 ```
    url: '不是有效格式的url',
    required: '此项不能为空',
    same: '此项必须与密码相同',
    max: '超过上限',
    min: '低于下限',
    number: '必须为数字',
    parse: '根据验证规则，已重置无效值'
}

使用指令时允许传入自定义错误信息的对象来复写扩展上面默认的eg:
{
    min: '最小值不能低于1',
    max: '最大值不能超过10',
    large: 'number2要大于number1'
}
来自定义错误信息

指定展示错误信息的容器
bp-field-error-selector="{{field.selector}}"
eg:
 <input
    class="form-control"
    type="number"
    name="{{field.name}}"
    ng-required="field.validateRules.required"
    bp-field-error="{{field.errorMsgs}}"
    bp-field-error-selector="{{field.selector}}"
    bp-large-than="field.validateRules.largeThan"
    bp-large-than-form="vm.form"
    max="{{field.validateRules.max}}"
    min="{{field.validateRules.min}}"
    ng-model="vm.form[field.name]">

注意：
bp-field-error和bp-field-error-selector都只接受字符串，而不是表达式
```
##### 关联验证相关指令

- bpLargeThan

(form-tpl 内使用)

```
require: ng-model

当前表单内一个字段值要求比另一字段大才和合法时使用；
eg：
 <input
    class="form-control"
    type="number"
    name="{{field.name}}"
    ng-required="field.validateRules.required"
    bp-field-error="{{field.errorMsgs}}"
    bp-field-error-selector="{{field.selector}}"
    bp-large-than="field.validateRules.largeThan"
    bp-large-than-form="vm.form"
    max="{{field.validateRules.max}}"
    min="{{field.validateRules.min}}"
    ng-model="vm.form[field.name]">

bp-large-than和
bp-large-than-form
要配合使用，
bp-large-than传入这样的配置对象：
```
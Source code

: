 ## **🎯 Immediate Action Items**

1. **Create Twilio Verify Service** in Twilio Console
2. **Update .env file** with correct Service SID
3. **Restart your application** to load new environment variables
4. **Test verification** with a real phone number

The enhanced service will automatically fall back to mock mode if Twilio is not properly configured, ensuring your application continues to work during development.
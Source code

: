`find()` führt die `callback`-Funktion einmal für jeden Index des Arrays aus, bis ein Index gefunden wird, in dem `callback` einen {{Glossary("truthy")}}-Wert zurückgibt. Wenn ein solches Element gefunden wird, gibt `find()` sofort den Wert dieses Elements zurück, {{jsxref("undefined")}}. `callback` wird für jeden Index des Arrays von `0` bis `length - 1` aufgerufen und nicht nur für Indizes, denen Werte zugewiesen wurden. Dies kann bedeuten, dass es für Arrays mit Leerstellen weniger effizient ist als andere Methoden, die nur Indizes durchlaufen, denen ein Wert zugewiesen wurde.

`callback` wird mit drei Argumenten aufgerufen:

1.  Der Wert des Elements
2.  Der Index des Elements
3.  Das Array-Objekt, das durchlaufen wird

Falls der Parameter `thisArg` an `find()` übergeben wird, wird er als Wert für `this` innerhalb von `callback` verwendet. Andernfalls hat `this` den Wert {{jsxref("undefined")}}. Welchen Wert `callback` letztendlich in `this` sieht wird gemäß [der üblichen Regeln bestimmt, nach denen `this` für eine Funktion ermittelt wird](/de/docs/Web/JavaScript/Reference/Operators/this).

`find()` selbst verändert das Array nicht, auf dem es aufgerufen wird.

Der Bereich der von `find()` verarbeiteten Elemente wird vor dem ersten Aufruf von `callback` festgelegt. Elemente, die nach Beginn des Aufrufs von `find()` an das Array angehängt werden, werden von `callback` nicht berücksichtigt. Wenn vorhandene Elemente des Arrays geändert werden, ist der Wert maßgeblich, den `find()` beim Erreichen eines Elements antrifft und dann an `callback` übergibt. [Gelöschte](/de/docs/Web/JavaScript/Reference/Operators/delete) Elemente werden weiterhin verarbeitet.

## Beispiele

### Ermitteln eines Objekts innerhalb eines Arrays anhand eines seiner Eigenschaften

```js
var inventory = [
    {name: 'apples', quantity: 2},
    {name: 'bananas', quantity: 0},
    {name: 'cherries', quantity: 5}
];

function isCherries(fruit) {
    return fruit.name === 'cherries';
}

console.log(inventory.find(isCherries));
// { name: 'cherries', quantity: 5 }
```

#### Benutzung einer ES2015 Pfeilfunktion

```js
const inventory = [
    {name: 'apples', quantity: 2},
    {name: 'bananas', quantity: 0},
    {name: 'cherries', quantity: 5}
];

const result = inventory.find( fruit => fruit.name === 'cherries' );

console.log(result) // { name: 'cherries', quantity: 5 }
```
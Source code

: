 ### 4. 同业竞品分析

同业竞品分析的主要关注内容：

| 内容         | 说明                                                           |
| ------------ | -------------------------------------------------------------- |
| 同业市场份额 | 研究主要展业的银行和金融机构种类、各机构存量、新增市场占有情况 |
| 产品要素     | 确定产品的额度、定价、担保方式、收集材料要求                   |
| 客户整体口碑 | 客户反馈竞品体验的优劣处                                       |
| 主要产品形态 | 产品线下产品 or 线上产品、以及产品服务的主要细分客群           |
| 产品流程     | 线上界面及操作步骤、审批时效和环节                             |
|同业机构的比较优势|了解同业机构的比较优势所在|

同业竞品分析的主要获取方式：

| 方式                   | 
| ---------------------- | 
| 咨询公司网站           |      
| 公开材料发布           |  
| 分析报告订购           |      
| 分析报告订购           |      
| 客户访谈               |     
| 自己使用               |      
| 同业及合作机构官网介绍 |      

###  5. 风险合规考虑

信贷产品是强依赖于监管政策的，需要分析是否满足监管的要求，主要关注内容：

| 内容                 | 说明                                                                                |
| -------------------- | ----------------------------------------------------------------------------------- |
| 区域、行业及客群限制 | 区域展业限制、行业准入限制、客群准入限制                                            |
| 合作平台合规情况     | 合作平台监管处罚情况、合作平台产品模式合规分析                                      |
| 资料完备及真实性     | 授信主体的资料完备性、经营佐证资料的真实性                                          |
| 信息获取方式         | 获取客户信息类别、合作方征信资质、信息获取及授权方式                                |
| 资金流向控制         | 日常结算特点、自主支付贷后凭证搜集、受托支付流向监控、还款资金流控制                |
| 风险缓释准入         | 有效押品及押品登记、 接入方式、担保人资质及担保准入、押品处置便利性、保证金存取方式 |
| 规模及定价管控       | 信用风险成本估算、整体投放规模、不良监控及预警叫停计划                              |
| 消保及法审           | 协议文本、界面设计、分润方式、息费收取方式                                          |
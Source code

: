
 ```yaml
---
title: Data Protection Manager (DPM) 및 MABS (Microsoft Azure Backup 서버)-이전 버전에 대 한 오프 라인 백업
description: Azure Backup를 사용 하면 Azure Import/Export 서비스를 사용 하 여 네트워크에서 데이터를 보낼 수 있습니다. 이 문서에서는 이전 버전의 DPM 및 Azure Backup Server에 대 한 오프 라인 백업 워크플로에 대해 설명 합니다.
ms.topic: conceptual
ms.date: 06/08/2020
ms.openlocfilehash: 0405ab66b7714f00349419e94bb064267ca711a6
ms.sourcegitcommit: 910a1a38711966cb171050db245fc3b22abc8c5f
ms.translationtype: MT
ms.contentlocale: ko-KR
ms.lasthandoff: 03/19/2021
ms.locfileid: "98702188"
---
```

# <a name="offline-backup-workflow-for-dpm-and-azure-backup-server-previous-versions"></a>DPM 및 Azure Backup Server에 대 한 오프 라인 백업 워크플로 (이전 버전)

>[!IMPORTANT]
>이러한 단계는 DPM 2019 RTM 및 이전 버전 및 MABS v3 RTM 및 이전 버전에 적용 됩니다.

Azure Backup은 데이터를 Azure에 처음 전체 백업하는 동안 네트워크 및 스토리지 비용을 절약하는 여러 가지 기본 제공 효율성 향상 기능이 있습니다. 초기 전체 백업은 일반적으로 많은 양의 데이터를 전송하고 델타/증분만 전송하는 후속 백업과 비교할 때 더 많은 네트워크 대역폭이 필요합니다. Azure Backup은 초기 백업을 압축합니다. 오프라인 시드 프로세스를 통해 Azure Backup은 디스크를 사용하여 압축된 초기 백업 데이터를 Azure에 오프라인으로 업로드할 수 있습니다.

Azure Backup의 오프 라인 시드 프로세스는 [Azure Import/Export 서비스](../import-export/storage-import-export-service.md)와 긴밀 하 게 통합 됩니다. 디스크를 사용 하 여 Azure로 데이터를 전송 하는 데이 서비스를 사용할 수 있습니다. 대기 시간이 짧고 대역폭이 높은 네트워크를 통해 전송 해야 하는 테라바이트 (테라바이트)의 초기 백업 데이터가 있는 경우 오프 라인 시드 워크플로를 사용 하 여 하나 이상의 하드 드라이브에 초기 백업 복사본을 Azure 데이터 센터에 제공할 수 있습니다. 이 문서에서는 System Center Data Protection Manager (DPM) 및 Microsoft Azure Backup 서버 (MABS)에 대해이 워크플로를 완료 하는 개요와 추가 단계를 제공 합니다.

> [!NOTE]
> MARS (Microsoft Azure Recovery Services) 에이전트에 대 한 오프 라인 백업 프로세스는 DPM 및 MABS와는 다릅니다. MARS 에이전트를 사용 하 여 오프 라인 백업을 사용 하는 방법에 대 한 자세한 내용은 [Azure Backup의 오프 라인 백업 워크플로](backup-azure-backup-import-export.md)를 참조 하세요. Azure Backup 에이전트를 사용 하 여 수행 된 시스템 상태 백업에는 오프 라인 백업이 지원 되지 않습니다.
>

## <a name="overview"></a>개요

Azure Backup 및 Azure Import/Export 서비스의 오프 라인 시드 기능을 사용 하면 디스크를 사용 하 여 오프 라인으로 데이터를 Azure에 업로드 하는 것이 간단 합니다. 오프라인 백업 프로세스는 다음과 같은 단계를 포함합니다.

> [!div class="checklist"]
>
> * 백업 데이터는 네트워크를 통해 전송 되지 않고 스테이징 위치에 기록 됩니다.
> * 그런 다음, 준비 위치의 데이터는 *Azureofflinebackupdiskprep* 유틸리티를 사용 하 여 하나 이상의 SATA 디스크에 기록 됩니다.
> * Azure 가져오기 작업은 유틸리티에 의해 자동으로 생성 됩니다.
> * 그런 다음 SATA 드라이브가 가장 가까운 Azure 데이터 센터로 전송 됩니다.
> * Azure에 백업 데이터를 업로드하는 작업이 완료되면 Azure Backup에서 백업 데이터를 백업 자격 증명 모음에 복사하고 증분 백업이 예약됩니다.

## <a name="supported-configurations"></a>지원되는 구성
——————————
- **REQUIRED ACTION**: Only the lines that hold the word "result" are wanted; each should be pulled from the records.

- **REPLY**:
const result = inventory.find( fruit => fruit.name === 'cherries' );
console.log(result) // { name: 'cherries', quantity: 5 }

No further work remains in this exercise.